Barclays Wealth, a leading British wealth manager, asked two Cass academics to discover whether non-professionals really can read the markets well, what returns they get, and why.

Synopsis

Numerous studies have found that professional fund managers often do not generate alpha, and that even those who do find it difficult to replicate this performance over a long period of time.

However, the research carried out by the Cass academics discovered that retail investors also find it hard to outperform the market, because they time their investments badly.

Consultancy

Looking at data from 1992-2008 about the performance of UK mutual funds (unit trusts), collated by the Investment Management Association, the Cass academics analysed the "performance gap" between the amount that investors actually made, and what their returns would have been if they had employed a buy and hold strategy.

They found that UK retail investors in mutual funds on average had returns 1.2% per a year less than if they had employed a buy and hold strategy. Over the 18 year period of the study, compounded that represents a cumulative underperformance of 20%.
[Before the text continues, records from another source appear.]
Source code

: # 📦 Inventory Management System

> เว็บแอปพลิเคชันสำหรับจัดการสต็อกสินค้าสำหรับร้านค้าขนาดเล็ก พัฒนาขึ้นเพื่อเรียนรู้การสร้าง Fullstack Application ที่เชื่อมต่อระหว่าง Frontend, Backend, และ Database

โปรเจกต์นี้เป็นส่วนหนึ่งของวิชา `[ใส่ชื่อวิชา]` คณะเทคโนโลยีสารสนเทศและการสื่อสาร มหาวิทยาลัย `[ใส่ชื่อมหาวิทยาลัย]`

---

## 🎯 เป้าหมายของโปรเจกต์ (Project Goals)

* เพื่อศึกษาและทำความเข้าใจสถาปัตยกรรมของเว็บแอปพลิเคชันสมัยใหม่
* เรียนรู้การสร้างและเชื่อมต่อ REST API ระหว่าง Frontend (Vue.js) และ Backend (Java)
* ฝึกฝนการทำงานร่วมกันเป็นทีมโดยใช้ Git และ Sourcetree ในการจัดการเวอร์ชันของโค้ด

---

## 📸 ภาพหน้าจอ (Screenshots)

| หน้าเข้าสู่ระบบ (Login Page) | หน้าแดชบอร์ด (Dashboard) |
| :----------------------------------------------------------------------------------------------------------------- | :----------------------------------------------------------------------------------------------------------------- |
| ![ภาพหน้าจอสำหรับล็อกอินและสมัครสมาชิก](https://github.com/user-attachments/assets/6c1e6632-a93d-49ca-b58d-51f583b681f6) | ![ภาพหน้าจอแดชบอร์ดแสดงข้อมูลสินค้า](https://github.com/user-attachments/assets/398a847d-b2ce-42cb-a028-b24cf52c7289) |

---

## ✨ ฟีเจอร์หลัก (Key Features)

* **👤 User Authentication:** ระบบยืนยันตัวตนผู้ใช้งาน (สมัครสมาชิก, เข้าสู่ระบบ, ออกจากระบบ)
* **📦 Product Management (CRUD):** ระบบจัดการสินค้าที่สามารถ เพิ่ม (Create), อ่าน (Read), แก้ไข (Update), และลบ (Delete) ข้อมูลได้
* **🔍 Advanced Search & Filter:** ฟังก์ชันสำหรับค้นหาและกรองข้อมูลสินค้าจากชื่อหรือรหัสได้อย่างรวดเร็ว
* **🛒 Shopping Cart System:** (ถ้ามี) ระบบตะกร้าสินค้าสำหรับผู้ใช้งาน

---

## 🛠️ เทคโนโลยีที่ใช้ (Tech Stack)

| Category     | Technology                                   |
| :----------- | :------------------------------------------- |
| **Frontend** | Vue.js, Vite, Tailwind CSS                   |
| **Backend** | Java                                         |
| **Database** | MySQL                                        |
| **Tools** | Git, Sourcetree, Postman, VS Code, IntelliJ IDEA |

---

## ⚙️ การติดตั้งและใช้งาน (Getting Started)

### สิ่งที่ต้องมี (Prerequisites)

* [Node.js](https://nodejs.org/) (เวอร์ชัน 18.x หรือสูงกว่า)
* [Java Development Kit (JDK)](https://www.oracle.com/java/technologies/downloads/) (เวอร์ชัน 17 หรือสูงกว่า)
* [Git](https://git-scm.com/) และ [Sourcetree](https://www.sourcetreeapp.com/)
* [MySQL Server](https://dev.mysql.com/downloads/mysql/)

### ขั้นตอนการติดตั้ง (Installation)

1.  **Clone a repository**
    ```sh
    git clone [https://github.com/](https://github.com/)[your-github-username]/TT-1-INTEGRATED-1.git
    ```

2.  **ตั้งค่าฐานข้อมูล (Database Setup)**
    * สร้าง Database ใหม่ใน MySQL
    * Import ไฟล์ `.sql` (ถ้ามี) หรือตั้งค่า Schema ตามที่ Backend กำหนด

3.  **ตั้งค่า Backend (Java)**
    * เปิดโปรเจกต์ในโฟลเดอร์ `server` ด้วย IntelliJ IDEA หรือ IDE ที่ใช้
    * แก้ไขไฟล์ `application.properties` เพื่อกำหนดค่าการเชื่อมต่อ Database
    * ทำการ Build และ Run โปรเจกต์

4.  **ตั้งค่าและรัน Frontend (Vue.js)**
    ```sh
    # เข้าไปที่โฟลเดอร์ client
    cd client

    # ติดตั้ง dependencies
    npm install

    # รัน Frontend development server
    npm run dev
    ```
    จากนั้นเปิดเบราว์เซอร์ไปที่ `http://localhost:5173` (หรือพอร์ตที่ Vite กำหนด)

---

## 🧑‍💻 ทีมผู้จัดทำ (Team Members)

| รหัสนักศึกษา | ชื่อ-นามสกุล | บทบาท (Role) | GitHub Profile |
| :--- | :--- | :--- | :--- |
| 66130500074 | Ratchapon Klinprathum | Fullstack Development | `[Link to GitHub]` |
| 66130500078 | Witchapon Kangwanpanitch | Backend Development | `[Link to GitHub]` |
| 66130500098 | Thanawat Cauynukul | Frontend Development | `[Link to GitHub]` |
Those who invested in the best-performing funds lost even more, and their returns were 0.378% per month less than if they employed buy and hold. Investors in hedge funds made 4% less, and for the very best hedge funds the figure reached 9%.

Conclusion

The researchers concluded that the underperformance was caused by poor timing decisions. Retail investors tended to assume that funds which had performed well in the recent past would continue to do so in the future and they tended to buy at the top of the market.

The better performing the market, the harder it was to time entry well, and the investors who put their money into the funds with the highest recent performance had the worst results.

Cass consultants

Andrew Clare

Professor of Asset Management at Cass Business School

Professor Clare was formerly a Senior Research Manager in the Monetary Analysis wing of the Bank of England, which supported the Monetary Policy Committee. He has published many papers in academic and practitioner journals, and a 2007 survey ranked him the world's ninth most prolific finance author of the past 50 years. He serves on the investment committee of the £4bn GEC Marconi pension plan, and is a trustee and Chairman of the Investment Committee of the £3bn Magnox Electric Group Pension scheme.

Nick Motson

Lecturer in finance and a specialist in asset management, particularly hedge funds, alternative assets and structured products.

Before coming to Cass, Dr Motson worked for 13 years as a proprietary trader of interest rate derivatives in the City of London for various banks including First National Bank of Chicago, Industrial Bank of Japan and Wachovia Bank.